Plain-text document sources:
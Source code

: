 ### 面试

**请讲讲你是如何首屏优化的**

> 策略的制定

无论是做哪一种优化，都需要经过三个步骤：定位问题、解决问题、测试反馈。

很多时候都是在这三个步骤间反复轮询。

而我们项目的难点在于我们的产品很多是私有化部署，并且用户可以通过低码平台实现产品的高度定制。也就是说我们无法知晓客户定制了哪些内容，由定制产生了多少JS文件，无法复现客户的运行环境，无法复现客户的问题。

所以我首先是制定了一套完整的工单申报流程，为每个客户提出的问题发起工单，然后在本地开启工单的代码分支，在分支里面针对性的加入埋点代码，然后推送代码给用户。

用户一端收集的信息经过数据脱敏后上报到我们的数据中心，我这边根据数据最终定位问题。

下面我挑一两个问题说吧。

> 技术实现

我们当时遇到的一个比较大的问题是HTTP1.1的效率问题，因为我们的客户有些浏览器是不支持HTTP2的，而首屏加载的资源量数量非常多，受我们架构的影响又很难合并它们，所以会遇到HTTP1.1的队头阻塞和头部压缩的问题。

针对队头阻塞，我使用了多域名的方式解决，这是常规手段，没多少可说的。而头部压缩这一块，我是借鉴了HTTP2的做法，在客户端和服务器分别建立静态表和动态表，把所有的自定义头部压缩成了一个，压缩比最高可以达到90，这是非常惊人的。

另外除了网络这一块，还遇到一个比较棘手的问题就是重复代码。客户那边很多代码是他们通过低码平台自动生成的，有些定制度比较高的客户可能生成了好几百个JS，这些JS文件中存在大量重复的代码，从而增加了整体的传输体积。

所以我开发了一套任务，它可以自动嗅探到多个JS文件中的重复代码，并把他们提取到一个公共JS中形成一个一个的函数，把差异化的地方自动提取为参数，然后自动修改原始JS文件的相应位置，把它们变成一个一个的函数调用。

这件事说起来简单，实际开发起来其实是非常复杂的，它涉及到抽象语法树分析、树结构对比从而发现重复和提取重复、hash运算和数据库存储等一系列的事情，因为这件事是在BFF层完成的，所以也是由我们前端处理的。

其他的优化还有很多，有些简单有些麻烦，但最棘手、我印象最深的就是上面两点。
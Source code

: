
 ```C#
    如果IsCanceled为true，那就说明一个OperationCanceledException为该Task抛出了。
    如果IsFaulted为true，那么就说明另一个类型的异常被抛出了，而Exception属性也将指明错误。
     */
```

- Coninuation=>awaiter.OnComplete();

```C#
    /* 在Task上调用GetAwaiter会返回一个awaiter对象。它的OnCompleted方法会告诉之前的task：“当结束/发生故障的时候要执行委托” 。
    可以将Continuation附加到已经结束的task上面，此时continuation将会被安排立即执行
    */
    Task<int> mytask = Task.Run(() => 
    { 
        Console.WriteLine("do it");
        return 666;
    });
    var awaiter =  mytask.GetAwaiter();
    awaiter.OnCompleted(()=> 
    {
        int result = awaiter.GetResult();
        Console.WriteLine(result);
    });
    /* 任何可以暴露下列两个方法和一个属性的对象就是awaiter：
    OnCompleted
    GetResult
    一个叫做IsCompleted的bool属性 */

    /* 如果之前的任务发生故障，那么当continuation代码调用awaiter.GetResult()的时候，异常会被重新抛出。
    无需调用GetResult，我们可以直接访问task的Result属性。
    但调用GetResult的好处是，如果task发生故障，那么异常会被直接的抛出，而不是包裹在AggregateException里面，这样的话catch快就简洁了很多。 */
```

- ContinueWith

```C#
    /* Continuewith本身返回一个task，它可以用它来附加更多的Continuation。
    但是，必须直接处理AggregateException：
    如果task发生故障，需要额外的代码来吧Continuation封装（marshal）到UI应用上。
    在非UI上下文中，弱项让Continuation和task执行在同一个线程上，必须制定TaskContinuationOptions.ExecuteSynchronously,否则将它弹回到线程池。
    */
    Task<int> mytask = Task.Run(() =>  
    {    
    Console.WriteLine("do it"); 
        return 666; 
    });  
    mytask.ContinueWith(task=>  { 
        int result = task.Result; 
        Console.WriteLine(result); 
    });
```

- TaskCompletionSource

*WORK TO BE COMPLETED*
Print exactly the lines from the beginning of the entries through the line with "我们当时遇到的一个比较大的问". Output nothing more.

*WRITTEN RESPONSE*
Source code

: ### 面试

**请讲讲你是如何首屏优化的**

> 策略的制定

无论是做哪一种优化，都需要经过三个步骤：定位问题、解决问题、测试反馈。

很多时候都是在这三个步骤间反复轮询。

而我们项目的难点在于我们的产品很多是私有化部署，并且用户可以通过低码平台实现产品的高度定制。也就是说我们无法知晓客户定制了哪些内容，由定制产生了多少JS文件，无法复现客户的运行环境，无法复现客户的问题。

所以我首先是制定了一套完整的工单申报流程，为每个客户提出的问题发起工单，然后在本地开启工单的代码分支，在分支里面针对性的加入埋点代码，然后推送代码给用户。

用户一端收集的信息经过数据脱敏后上报到我们的数据中心，我这边根据数据最终定位问题。

下面我挑一两个问题说吧。

> 技术实现

我们当时遇到的一个比较大的问题是HTTP1.1的效率问题，因为我们的客户有些浏览器是不支持HTTP2的，而首屏加载的资源量数量非常多，受我们架构的影响又很难合并它们，所以会遇到HTTP1.1的队头阻塞和头部压缩的问题。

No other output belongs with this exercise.